とても良い本だったので、感想を書きます。

この本を知ったきっかけは、『本人と家族のための双極症サバイバルガイド』の関連書籍として表示されているのをネットで見たのがきっかけだったような気がしますが……どうだったかな、忘れました。(参考:『本人と家族のための双極症サバイバルガイド』感想

そんな感じで何とな~く手にとって読んでみた本書。読み終わったとき、「とてもいい本だったな、読んでよかったな」と思いました。

ソフト面(人間関係や病気との付き合い方)がすごく参考になったし、症状が重い最中に読んでいたら、ものすごく助かったんじゃないかと自身の経験を思い出しました。

病気の解説もやさしくて読みやすいし、調査研究や法律の紹介も知らなかったことがいくつもあって勉強になりました。Q&A形式になっているのも読みやすさをブーストしているかも。気になるところから少しずつ自分のペースで読むこともできます。

2021年出版ということで、コロナ禍で人々のライフスタイルが変わったことにも言及があります。いま人におすすめするとしたらこれだろうな、双極症で困ってる人にはとりあえずこの本を渡したらいいのかな、そんな印象です。

 

コロナだけでなく、今の時代の価値観を反映した内容になっているのもいいところ。 「常識」を押し付けることなく、さまざま考えがあることを前提に話してくれるのもよいです。先生のお人柄が伝わってきます。「本人がどうしたいか」を一番に考えてくれてるなということが伝わってくる。優しい先生だなぁと。この先生になら話せるかもと思えるような穏やかな語り口です。

病気の知識に加えて、生き方(人間関係や病気の捉え方、考え方など)についても踏み込んで書かれています。というより、どうやって生きていくかという点をベースに病気を解説しているといったらいいでしょうか。症状だけに注目するのではなく、その人の人生全体をひっくるめて考えていこうね、という姿勢。これはよい本です。素晴らしいと思うところがいくつもありました。まあ私の感性に合ったってところも大きいんだろうとは思いますが。あと、うさぎのイラストもかわいい。

人それぞれ悩みや考え方は違うから、どんなに相手の立場を想像し尽くしても「パーフェクト」な言葉はないんだよな、なんてことを考えながら読みました。そういう意味では、読む人によって思うことはいろいろだと思います。けど、この本の著者である先生は、本当にたくさんのことを想定した上で語っているんだと思うから、すばらしいなと思いました。当事者だからわかる部分も大きいのかな。

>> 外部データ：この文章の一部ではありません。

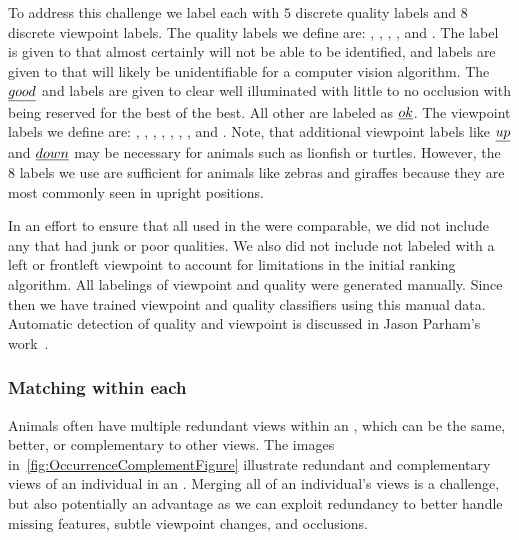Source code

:             To address this challenge we label each \annot{} with $5$ discrete quality labels and $8$ discrete viewpoint
            labels. The quality labels we define are: \qualJunk{}, \qualPoor{}, \qualOk{}, \qualGood{}, and
            \qualExcellent{}. The \qualJunk{} label is given to \annots{} that almost certainly will not be able to be
            identified, and \qualPoor{} labels are given to \annots{} that will likely be unidentifiable for a computer
            vision algorithm. The $\emph{good}{}$ and \qualExcellent{} labels are given to clear well illuminated
            \annots{} with little to no occlusion with \qualExcellent{} being reserved for the best of the best. All
            other \annots{} are labeled as $\emph{ok}$. The viewpoint labels we define are: \vpFront{}, \vpFrontLeft{},
            \vpLeft{}, \vpBackLeft{}, \vpBack{}, \vpBackRight{}, \vpBack{}, and \vpFrontRight{}. Note, that additional
            viewpoint labels like $\emph{up}{}$ and $\emph{down}{}$ may be necessary for animals such as lionfish or turtles.
            However, the $8$ labels we use are sufficient for animals like zebras and giraffes because they are most
            commonly seen in upright positions.

            In an effort to ensure that all \annots{} used in the \GZC{} were comparable, we did not include any
            \annot{} that had junk or poor qualities. We also did not include \annots{} not labeled with a left or
            frontleft viewpoint to account for limitations in the initial ranking algorithm. All labelings of viewpoint
            and quality were generated manually. Since then we have trained viewpoint and quality classifiers using this
            manual data. Automatic detection of quality and viewpoint is discussed in Jason Parham's
            work~\cite{parham_photographic_2015}.

        \subsubsection{Matching within each \occurrence{}} %
            Animals often have multiple redundant views within an \occurrence{}, which can be the same, better, or
            complementary to other views. The images in~\cref{fig:OccurrenceComplementFigure} illustrate redundant and
            complementary views of an individual in an \occurrence{}. Merging all of an individual's views is a
            challenge, but also potentially an advantage as we can exploit redundancy to better handle missing features,
            subtle viewpoint changes, and occlusions.

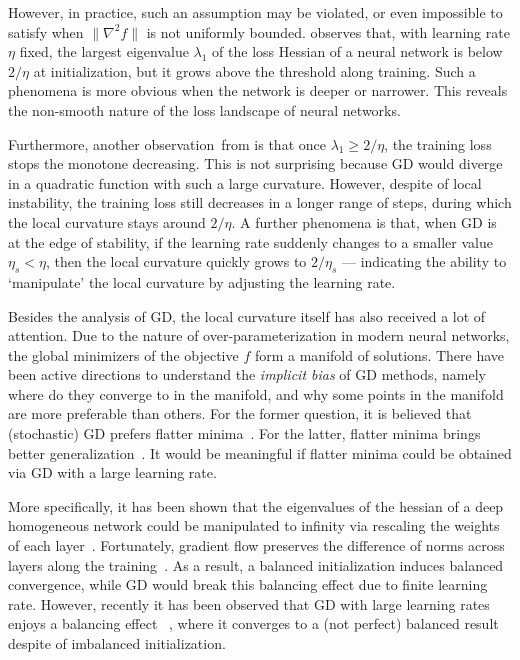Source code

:\documentclass{article}
\newcommand{\citet}[1]{\cite{#1}}
\newcommand{\citep}[1]{\cite{#1}}
\theoremstyle{plain}
\theoremstyle{remark}
\begin{document}
However, in practice, such an assumption may be violated, or even impossible to satisfy when $\| \nabla^2 f \|$ is not uniformly bounded. \citet{cohen2020gradient} observes that, with learning rate $\eta$ fixed, the largest eigenvalue $\lambda_1$ of the loss Hessian of a neural network is below $2/\eta$ at initialization, but it grows above the threshold along training. Such a phenomena is more obvious when the network is deeper or narrower. This reveals the non-smooth nature of the loss landscape of neural networks.

Furthermore, another observation~from \citet{cohen2020gradient} is that once $\lambda_1\ge 2/\eta$, the training loss stops the monotone decreasing. This is not surprising because GD would diverge in a quadratic function with such a large curvature. However, despite of local instability, the training loss still decreases in a longer range of steps, during which the local curvature stays around $2/\eta$. A further phenomena is that, when GD is at the edge of stability, if the learning rate suddenly changes to a smaller value $\eta_s<\eta$, then the local curvature quickly grows to $2/\eta_s$ --- indicating the ability to `manipulate' the local curvature by adjusting the learning rate.

Besides the analysis of GD, the local curvature itself has also received a lot of attention. Due to the nature of over-parameterization in modern neural networks, the global minimizers of the objective $f$ form a manifold of solutions. There have been active directions to understand the \emph{implicit bias} of GD methods, namely where do they converge to in the manifold, and why some points in the manifold are more preferable than others. For the former question, it is believed that (stochastic) GD prefers flatter minima~\citep{barrett2020implicit, smith2021origin, damian2021label, ma2021sobolev}. For the latter, flatter minima brings better generalization~\citep{hochreiter1997flat,li2018visualizing,keskar2016large,ma2021sobolev,ding2022flat}. It would be meaningful if flatter minima could be obtained via GD with a large learning rate.

More specifically, it has been shown that the eigenvalues of the hessian of a deep homogeneous network could be manipulated to infinity via rescaling the weights of each layer~\citep{elkabetz2021continuous}. Fortunately, gradient flow preserves the difference of norms across layers along the training~\citep{du2018algorithmic}. As a result, a balanced initialization induces balanced convergence, while GD would break this balancing effect due to finite learning rate. However, recently it has been observed that GD with large learning rates enjoys a balancing effect ~\citep{wang2021large}, where it converges to a (not perfect) balanced result despite of imbalanced initialization.
\end{document}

ちなみに、本書を読んで私がさっそく取り入れたハウツーは、アラームを20分の間隔をあけて2回セットすること(例:7時に起きたいとき→ 「6:40」と「7:00」)。なかなかいい感じです。

 

あなたは今どんな悩みを抱えていますか?

「これは病気ではなく、ただの甘えではないか」
「もっと大変な人がいるのに、これくらいでつらいとは言えない」
「いつこの状態から回復するかがわからなくて不安」
「本当はつらいのにそう感じてもらえない」
「しんど過ぎて何もできないんですけど?」

そんな思いを抱えてモヤモヤ悩んでいる人は、何かヒントをもらえるんじゃないかなと思います。